TASK DESCRIPTION →
Go through the records and show each line where the word "Добавить" occurs.

SOURCE MATERIAL →
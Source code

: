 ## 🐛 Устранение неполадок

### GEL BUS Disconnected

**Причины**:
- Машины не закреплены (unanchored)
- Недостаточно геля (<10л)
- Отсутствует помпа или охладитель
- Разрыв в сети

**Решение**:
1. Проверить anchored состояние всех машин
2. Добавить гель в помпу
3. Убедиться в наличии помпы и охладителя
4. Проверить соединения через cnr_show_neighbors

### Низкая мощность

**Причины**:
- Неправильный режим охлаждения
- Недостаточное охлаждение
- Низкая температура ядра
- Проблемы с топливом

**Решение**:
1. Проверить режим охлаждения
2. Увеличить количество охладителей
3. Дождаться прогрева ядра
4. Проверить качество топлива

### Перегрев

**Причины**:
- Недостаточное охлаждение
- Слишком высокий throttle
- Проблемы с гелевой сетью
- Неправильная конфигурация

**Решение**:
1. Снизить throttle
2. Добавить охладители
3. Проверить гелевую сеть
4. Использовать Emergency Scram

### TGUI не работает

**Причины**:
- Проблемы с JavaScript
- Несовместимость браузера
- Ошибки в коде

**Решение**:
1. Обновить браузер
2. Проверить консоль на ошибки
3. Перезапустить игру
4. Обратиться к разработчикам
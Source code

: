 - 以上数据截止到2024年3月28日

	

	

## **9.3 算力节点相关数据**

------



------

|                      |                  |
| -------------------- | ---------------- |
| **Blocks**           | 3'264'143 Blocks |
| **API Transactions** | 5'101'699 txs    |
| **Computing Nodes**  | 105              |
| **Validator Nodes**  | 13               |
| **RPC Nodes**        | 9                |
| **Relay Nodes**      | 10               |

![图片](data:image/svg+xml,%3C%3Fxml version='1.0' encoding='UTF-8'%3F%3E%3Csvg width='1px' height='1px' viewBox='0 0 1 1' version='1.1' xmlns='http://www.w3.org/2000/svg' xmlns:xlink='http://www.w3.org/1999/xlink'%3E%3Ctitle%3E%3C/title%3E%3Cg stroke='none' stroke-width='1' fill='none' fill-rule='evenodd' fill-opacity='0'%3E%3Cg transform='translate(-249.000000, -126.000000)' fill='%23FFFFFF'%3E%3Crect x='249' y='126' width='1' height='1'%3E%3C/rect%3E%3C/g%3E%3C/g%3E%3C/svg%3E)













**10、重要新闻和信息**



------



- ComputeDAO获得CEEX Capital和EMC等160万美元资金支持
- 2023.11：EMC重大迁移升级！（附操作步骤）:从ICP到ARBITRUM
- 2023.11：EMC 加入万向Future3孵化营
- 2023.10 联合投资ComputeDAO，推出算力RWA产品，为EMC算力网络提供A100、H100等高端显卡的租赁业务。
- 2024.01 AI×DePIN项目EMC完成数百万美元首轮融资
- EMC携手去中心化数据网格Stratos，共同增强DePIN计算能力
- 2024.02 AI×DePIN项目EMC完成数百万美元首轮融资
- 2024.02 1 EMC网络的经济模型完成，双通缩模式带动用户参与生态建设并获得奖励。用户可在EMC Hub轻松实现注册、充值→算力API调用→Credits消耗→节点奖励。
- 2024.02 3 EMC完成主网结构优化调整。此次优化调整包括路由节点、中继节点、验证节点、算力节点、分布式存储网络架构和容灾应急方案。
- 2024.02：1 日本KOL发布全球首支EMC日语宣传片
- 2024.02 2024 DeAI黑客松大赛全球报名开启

RESPONSE TO THE TASK →
2. Добавить гель в помпу
2. Добавить охладители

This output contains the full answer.